Little details can make a difference and in the race for the victory even the most insignificant ítem counts. As we learned from David Brailsford, it’s better not to leave anything to chanve if we want tho reach the finish line first.
Untill David Brailsford’s arrival in 2003, British Cycling were going through a mediocre century. They had won just a single Golden Medal in Olympic Games since 1908 and no British rider had ever won Le Tour de France.
Under his lead, British Cycling won 18 Golden Medals among 2004, 2008 and 2012 Olympic Games. Brailsford then became Sky Team General Manager and he led not one but three British riders, Wiggins, Froome and Thomas, to win Le Tour.
How did Brailsford manage to turn an historically unexceptional team into the Cycling World elite? His success was based on “marginal gains”, the addition of a lot of small improvements which can make a big difference.

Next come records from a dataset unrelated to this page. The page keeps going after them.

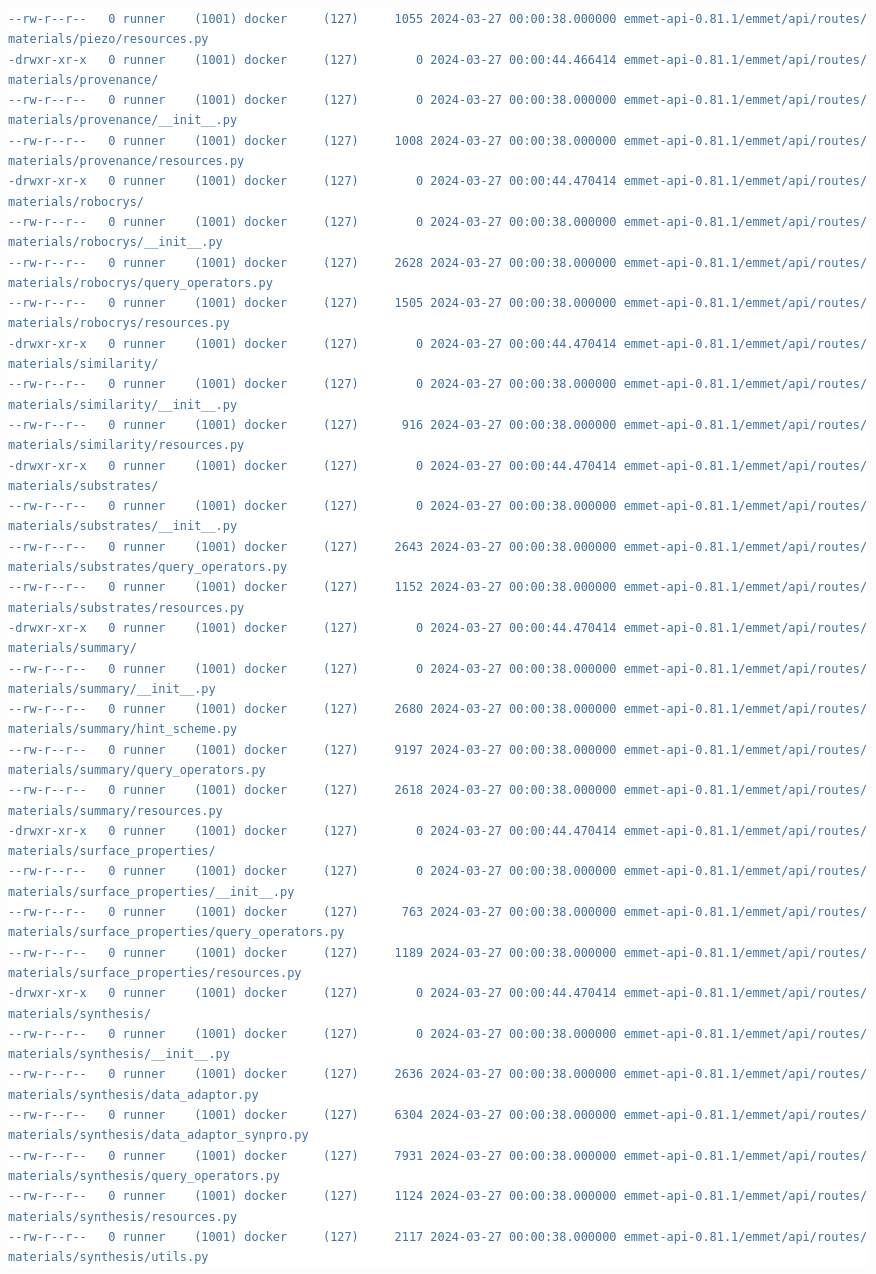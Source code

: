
 ```diff
--rw-r--r--   0 runner    (1001) docker     (127)     1055 2024-03-27 00:00:38.000000 emmet-api-0.81.1/emmet/api/routes/materials/piezo/resources.py
-drwxr-xr-x   0 runner    (1001) docker     (127)        0 2024-03-27 00:00:44.466414 emmet-api-0.81.1/emmet/api/routes/materials/provenance/
--rw-r--r--   0 runner    (1001) docker     (127)        0 2024-03-27 00:00:38.000000 emmet-api-0.81.1/emmet/api/routes/materials/provenance/__init__.py
--rw-r--r--   0 runner    (1001) docker     (127)     1008 2024-03-27 00:00:38.000000 emmet-api-0.81.1/emmet/api/routes/materials/provenance/resources.py
-drwxr-xr-x   0 runner    (1001) docker     (127)        0 2024-03-27 00:00:44.470414 emmet-api-0.81.1/emmet/api/routes/materials/robocrys/
--rw-r--r--   0 runner    (1001) docker     (127)        0 2024-03-27 00:00:38.000000 emmet-api-0.81.1/emmet/api/routes/materials/robocrys/__init__.py
--rw-r--r--   0 runner    (1001) docker     (127)     2628 2024-03-27 00:00:38.000000 emmet-api-0.81.1/emmet/api/routes/materials/robocrys/query_operators.py
--rw-r--r--   0 runner    (1001) docker     (127)     1505 2024-03-27 00:00:38.000000 emmet-api-0.81.1/emmet/api/routes/materials/robocrys/resources.py
-drwxr-xr-x   0 runner    (1001) docker     (127)        0 2024-03-27 00:00:44.470414 emmet-api-0.81.1/emmet/api/routes/materials/similarity/
--rw-r--r--   0 runner    (1001) docker     (127)        0 2024-03-27 00:00:38.000000 emmet-api-0.81.1/emmet/api/routes/materials/similarity/__init__.py
--rw-r--r--   0 runner    (1001) docker     (127)      916 2024-03-27 00:00:38.000000 emmet-api-0.81.1/emmet/api/routes/materials/similarity/resources.py
-drwxr-xr-x   0 runner    (1001) docker     (127)        0 2024-03-27 00:00:44.470414 emmet-api-0.81.1/emmet/api/routes/materials/substrates/
--rw-r--r--   0 runner    (1001) docker     (127)        0 2024-03-27 00:00:38.000000 emmet-api-0.81.1/emmet/api/routes/materials/substrates/__init__.py
--rw-r--r--   0 runner    (1001) docker     (127)     2643 2024-03-27 00:00:38.000000 emmet-api-0.81.1/emmet/api/routes/materials/substrates/query_operators.py
--rw-r--r--   0 runner    (1001) docker     (127)     1152 2024-03-27 00:00:38.000000 emmet-api-0.81.1/emmet/api/routes/materials/substrates/resources.py
-drwxr-xr-x   0 runner    (1001) docker     (127)        0 2024-03-27 00:00:44.470414 emmet-api-0.81.1/emmet/api/routes/materials/summary/
--rw-r--r--   0 runner    (1001) docker     (127)        0 2024-03-27 00:00:38.000000 emmet-api-0.81.1/emmet/api/routes/materials/summary/__init__.py
--rw-r--r--   0 runner    (1001) docker     (127)     2680 2024-03-27 00:00:38.000000 emmet-api-0.81.1/emmet/api/routes/materials/summary/hint_scheme.py
--rw-r--r--   0 runner    (1001) docker     (127)     9197 2024-03-27 00:00:38.000000 emmet-api-0.81.1/emmet/api/routes/materials/summary/query_operators.py
--rw-r--r--   0 runner    (1001) docker     (127)     2618 2024-03-27 00:00:38.000000 emmet-api-0.81.1/emmet/api/routes/materials/summary/resources.py
-drwxr-xr-x   0 runner    (1001) docker     (127)        0 2024-03-27 00:00:44.470414 emmet-api-0.81.1/emmet/api/routes/materials/surface_properties/
--rw-r--r--   0 runner    (1001) docker     (127)        0 2024-03-27 00:00:38.000000 emmet-api-0.81.1/emmet/api/routes/materials/surface_properties/__init__.py
--rw-r--r--   0 runner    (1001) docker     (127)      763 2024-03-27 00:00:38.000000 emmet-api-0.81.1/emmet/api/routes/materials/surface_properties/query_operators.py
--rw-r--r--   0 runner    (1001) docker     (127)     1189 2024-03-27 00:00:38.000000 emmet-api-0.81.1/emmet/api/routes/materials/surface_properties/resources.py
-drwxr-xr-x   0 runner    (1001) docker     (127)        0 2024-03-27 00:00:44.470414 emmet-api-0.81.1/emmet/api/routes/materials/synthesis/
--rw-r--r--   0 runner    (1001) docker     (127)        0 2024-03-27 00:00:38.000000 emmet-api-0.81.1/emmet/api/routes/materials/synthesis/__init__.py
--rw-r--r--   0 runner    (1001) docker     (127)     2636 2024-03-27 00:00:38.000000 emmet-api-0.81.1/emmet/api/routes/materials/synthesis/data_adaptor.py
--rw-r--r--   0 runner    (1001) docker     (127)     6304 2024-03-27 00:00:38.000000 emmet-api-0.81.1/emmet/api/routes/materials/synthesis/data_adaptor_synpro.py
--rw-r--r--   0 runner    (1001) docker     (127)     7931 2024-03-27 00:00:38.000000 emmet-api-0.81.1/emmet/api/routes/materials/synthesis/query_operators.py
--rw-r--r--   0 runner    (1001) docker     (127)     1124 2024-03-27 00:00:38.000000 emmet-api-0.81.1/emmet/api/routes/materials/synthesis/resources.py
--rw-r--r--   0 runner    (1001) docker     (127)     2117 2024-03-27 00:00:38.000000 emmet-api-0.81.1/emmet/api/routes/materials/synthesis/utils.py
```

Brailsford’s idea was based on the marginal gains principle. If you can gather all the factors that influence a rider’s performance and improve them in a 1%, the addition of these little improvements will better this performance considerably.
Brailsford and their team made a hundred different small ajustements, from redisigning the saddles to altering the diet depending on the kind of route, from changing the lotions to massage the riders’ legs to finding the best way to wash their hands. No detail was left to chance becouse even the tiniest one could make the difference between victory and defeat.